Painting by Jan Lievens

Self-Portrait is an oil painting on panel of c. 1629–1630 by the Dutch artist Jan Lievens. The work is held in a private collection, but was exhibited in Washington, D.C., from 2008 to 2009, and worldwide with the Leiden Collection from 2017 and 2019.

==History==
Jan Lievens completed the self-portrait around 1629 to 1630 in Leiden. The painting is held in a private collection. It was first exhibited in 1957 at the Alfred Brod Gallery in London. From October 2008 to January 2009, the painting was on display in an exhibition titled Jan Who? at the National Gallery of Art in Washington, D.C., and from 2017 to 2019 it was on loan to the Leiden Collection as it toured the world in museum exhibitions.

==Description==
The self-portrait depicts Lievens looking away from the viewer. He painted himself with long flowing hair and strong features. Light comes from the upper left to accentuate his cheekbone and show off his skin. He also painted the fine hair of his narrow mustache.

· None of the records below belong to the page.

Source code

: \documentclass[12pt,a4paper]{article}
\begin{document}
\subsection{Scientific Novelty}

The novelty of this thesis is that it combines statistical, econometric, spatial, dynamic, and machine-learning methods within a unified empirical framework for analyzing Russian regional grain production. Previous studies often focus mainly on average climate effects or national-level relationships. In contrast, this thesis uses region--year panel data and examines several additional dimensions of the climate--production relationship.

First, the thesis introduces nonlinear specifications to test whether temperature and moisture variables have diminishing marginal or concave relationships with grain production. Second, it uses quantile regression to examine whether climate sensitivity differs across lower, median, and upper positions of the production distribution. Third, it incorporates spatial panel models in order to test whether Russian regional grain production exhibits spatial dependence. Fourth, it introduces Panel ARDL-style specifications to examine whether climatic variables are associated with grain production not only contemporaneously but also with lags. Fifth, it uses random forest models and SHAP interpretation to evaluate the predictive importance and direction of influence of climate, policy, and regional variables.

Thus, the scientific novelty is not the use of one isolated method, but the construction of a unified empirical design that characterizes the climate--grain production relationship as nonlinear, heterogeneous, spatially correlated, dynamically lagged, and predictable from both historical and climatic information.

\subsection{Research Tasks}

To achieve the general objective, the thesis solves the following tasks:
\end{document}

Using dendrochronology, examinations of the painting and panel have revealed that the self-portrait was painted on an oak panel from the same tree as Rembrandt used for his 1629–1630 painting Samson and Delilah. X-radiographs of the self-portrait show that Lievens made "transformative revisions to his appearance" in the portrait several times. He painted over a hat that was tilted on his head, and he changed the head to a position tilting forward. He also changed the hair in the painting, adding flowing locks on the left, possibly to emulate Flemish or English courtly hairstyles.

==Reception==
Lievens's self-portrait was exhibited at the National Gallery of Art in 2008 and 2009. In the exhibition brochure, titled Jan Lievens: A Dutch Master Rediscovered, American art historian Arthur K. Wheelock Jr. describes the self-portrait as "handsome and assured". He also stated the self-portrait revealed Lievens's "ability to evoke the essence of a person through features alone".